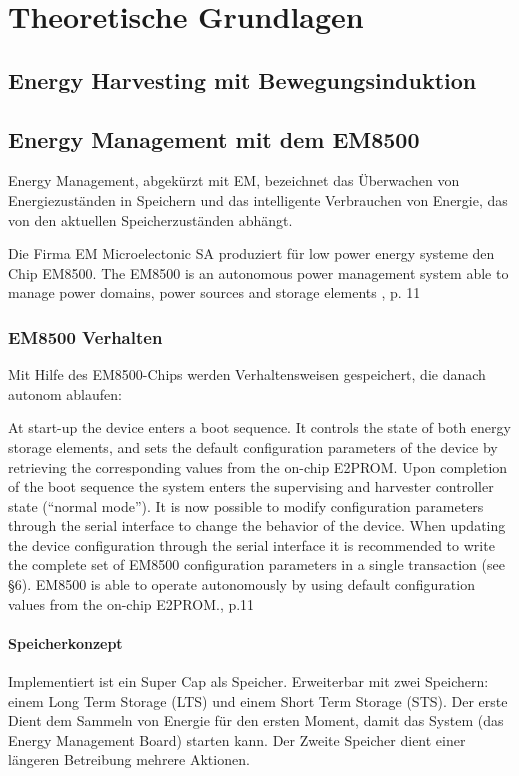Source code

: \chapter{Theoretische Grundlagen}

\section{Energy Harvesting mit Bewegungsinduktion}

\section{Energy Management mit dem EM8500}
Energy Management, abgekürzt mit EM, bezeichnet das Überwachen von Energiezuständen in Speichern und das intelligente Verbrauchen von Energie, das von den aktuellen Speicherzuständen abhängt.

Die Firma EM Microelectonic SA produziert für low power energy systeme den Chip EM8500.
The EM8500 is an autonomous power management system able to manage power domains, power sources and storage elements \cite{datasheet_EM85}, p. 11

\subsection{EM8500 Verhalten}

Mit Hilfe des EM8500-Chips werden Verhaltensweisen gespeichert, die danach autonom ablaufen:

At start-up the device enters a boot sequence. It controls the state of both energy storage elements, and sets the default configuration parameters
of the device by retrieving the corresponding values from the on-chip E2PROM.
Upon completion of the boot sequence the system enters the supervising and harvester controller state (“normal mode”). It is now possible to
modify configuration parameters through the serial interface to change the behavior of the device. When updating the device configuration through
the serial interface it is recommended to write the complete set of EM8500 configuration parameters in a single transaction (see §6).
EM8500 is able to operate autonomously by using default configuration values from the on-chip E2PROM.\cite{datasheet_EM85}, p.11

\subsubsection{Speicherkonzept}
Implementiert ist ein Super Cap als Speicher. Erweiterbar mit zwei Speichern: einem Long Term Storage (LTS) und einem Short Term Storage (STS). Der erste Dient dem Sammeln von Energie für den ersten Moment, damit das System (das Energy Management Board) starten kann. Der Zweite Speicher dient einer längeren Betreibung mehrere Aktionen.



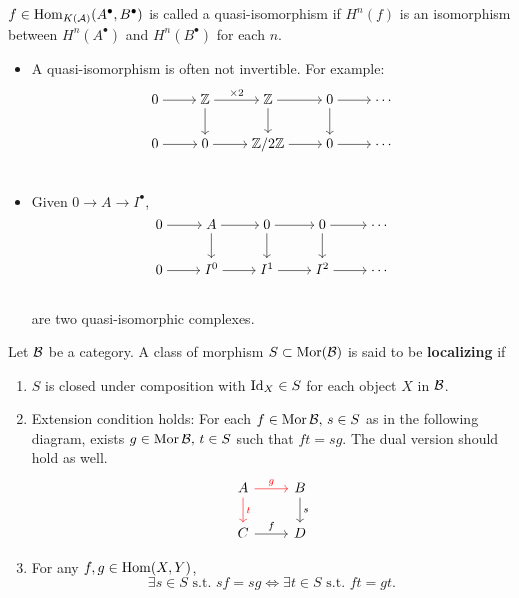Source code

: \begin{definition}
  $f \in \operatorname{Hom}_{K(\mathcal{A})}(A^\bullet, B^\bullet)$ is called a quasi-isomorphism
  if $H^n(f)$ is an isomorphism between $H^n(A^\bullet)$ and $H^n(B^\bullet)$
  for each $n$.
\end{definition}

\begin{example}
  \begin{itemize}
    \item A quasi-isomorphism is often not invertible. For example:
    \[ \begin{tikzcd}[cramped]
        0 \ar[r] & \Zb \ar[r, "\times 2"] \ar[d] & \Zb \ar[r] \ar[d] & 0 \ar[r] \ar[d] & \cdots \\
        0 \ar[r] & 0 \ar[r] & \Zb / 2\Zb \ar[r] & 0 \ar[r] & \cdots \\
    \end{tikzcd} \]
    \item Given $0 \to A \to I^\bullet$,
      \[ \begin{tikzcd}[cramped]
          0 \ar[r] & A \ar[r] \ar[d] & 0 \ar[r] \ar[d] & 0 \ar[r] \ar[d] & \cdots \\
          0 \ar[r] & I^0 \ar[r] & I^1 \ar[r] & I^2 \ar[r] & \cdots \\
      \end{tikzcd} \]
    are two quasi-isomorphic complexes.
  \end{itemize}
\end{example}

\begin{definition}
  Let $\mathcal{B}$ be a category. A class of morphism $S \subset \operatorname{Mor}(\mathcal{B})$
  is said to be {\bf localizing} if
  \begin{enumerate}
    \item $S$ is closed under composition with ${\rm Id}_X \in S$ for each object $X$
      in $\mathcal{B}$.
    \item Extension condition holds: For each $f \in \operatorname{Mor} \mathcal{B}, \, s \in S$ as in the
      following diagram, exists $g \in \operatorname{Mor} \mathcal{B}, \, t \in S$ such that $ft = sg$.
      The dual version should hold as well.
      \[ \begin{tikzcd}
        A \ar[r, red, "g"] \ar[d, red, "t"] & B \ar[d, "s"] \\
        C \ar[r, "f"] & D
      \end{tikzcd} \]
    \item For any $f, g \in \operatorname{Hom}(X, Y)$,
      \[ \exists s \in S \text{ s.t. } sf = sg \iff \exists t \in S \text{ s.t. } ft = gt. \]
  \end{enumerate}
\end{definition}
* * *
> [DESCRIPTION OF THE TASK]:
In your copy, the listing above should appear word for word, with no images.

> [FINISHED EXERCISE]:
Source code

: \chapter{Theoretische Grundlagen}

\section{Energy Harvesting mit Bewegungsinduktion}

\section{Energy Management mit dem EM8500}
Energy Management, abgekürzt mit EM, bezeichnet das Überwachen von Energiezuständen in Speichern und das intelligente Verbrauchen von Energie, das von den aktuellen Speicherzuständen abhängt.

Die Firma EM Microelectonic SA produziert für low power energy systeme den Chip EM8500.
The EM8500 is an autonomous power management system able to manage power domains, power sources and storage elements \cite{datasheet_EM85}, p. 11

\subsection{EM8500 Verhalten}

Mit Hilfe des EM8500-Chips werden Verhaltensweisen gespeichert, die danach autonom ablaufen:

At start-up the device enters a boot sequence. It controls the state of both energy storage elements, and sets the default configuration parameters
of the device by retrieving the corresponding values from the on-chip E2PROM.
Upon completion of the boot sequence the system enters the supervising and harvester controller state (“normal mode”). It is now possible to
modify configuration parameters through the serial interface to change the behavior of the device. When updating the device configuration through
the serial interface it is recommended to write the complete set of EM8500 configuration parameters in a single transaction (see §6).
EM8500 is able to operate autonomously by using default configuration values from the on-chip E2PROM.\cite{datasheet_EM85}, p.11

\subsubsection{Speicherkonzept}
Implementiert ist ein Super Cap als Speicher. Erweiterbar mit zwei Speichern: einem Long Term Storage (LTS) und einem Short Term Storage (STS). Der erste Dient dem Sammeln von Energie für den ersten Moment, damit das System (das Energy Management Board) starten kann. Der Zweite Speicher dient einer längeren Betreibung mehrere Aktionen.



Source code

: \begin{definition}
  $f \in \operatorname{Hom}_{K(\mathcal{A})}(A^\bullet, B^\bullet)$ is called a quasi-isomorphism
  if $H^n(f)$ is an isomorphism between $H^n(A^\bullet)$ and $H^n(B^\bullet)$
  for each $n$.
\end{definition}

\begin{example}
  \begin{itemize}
    \item A quasi-isomorphism is often not invertible. For example:
    \[ \begin{tikzcd}[cramped]
        0 \ar[r] & \Zb \ar[r, "\times 2"] \ar[d] & \Zb \ar[r] \ar[d] & 0 \ar[r] \ar[d] & \cdots \\
        0 \ar[r] & 0 \ar[r] & \Zb / 2\Zb \ar[r] & 0 \ar[r] & \cdots \\
    \end{tikzcd} \]
    \item Given $0 \to A \to I^\bullet$,
      \[ \begin{tikzcd}[cramped]
          0 \ar[r] & A \ar[r] \ar[d] & 0 \ar[r] \ar[d] & 0 \ar[r] \ar[d] & \cdots \\
          0 \ar[r] & I^0 \ar[r] & I^1 \ar[r] & I^2 \ar[r] & \cdots \\
      \end{tikzcd} \]
    are two quasi-isomorphic complexes.
  \end{itemize}
\end{example}

\begin{definition}
  Let $\mathcal{B}$ be a category. A class of morphism $S \subset \operatorname{Mor}(\mathcal{B})$
  is said to be {\bf localizing} if
  \begin{enumerate}
    \item $S$ is closed under composition with ${\rm Id}_X \in S$ for each object $X$
      in $\mathcal{B}$.
    \item Extension condition holds: For each $f \in \operatorname{Mor} \mathcal{B}, \, s \in S$ as in the
      following diagram, exists $g \in \operatorname{Mor} \mathcal{B}, \, t \in S$ such that $ft = sg$.
      The dual version should hold as well.
      \[ \begin{tikzcd}
        A \ar[r, red, "g"] \ar[d, red, "t"] & B \ar[d, "s"] \\
        C \ar[r, "f"] & D
      \end{tikzcd} \]
    \item For any $f, g \in \operatorname{Hom}(X, Y)$,
      \[ \exists s \in S \text{ s.t. } sf = sg \iff \exists t \in S \text{ s.t. } ft = gt. \]
  \end{enumerate}
\end{definition}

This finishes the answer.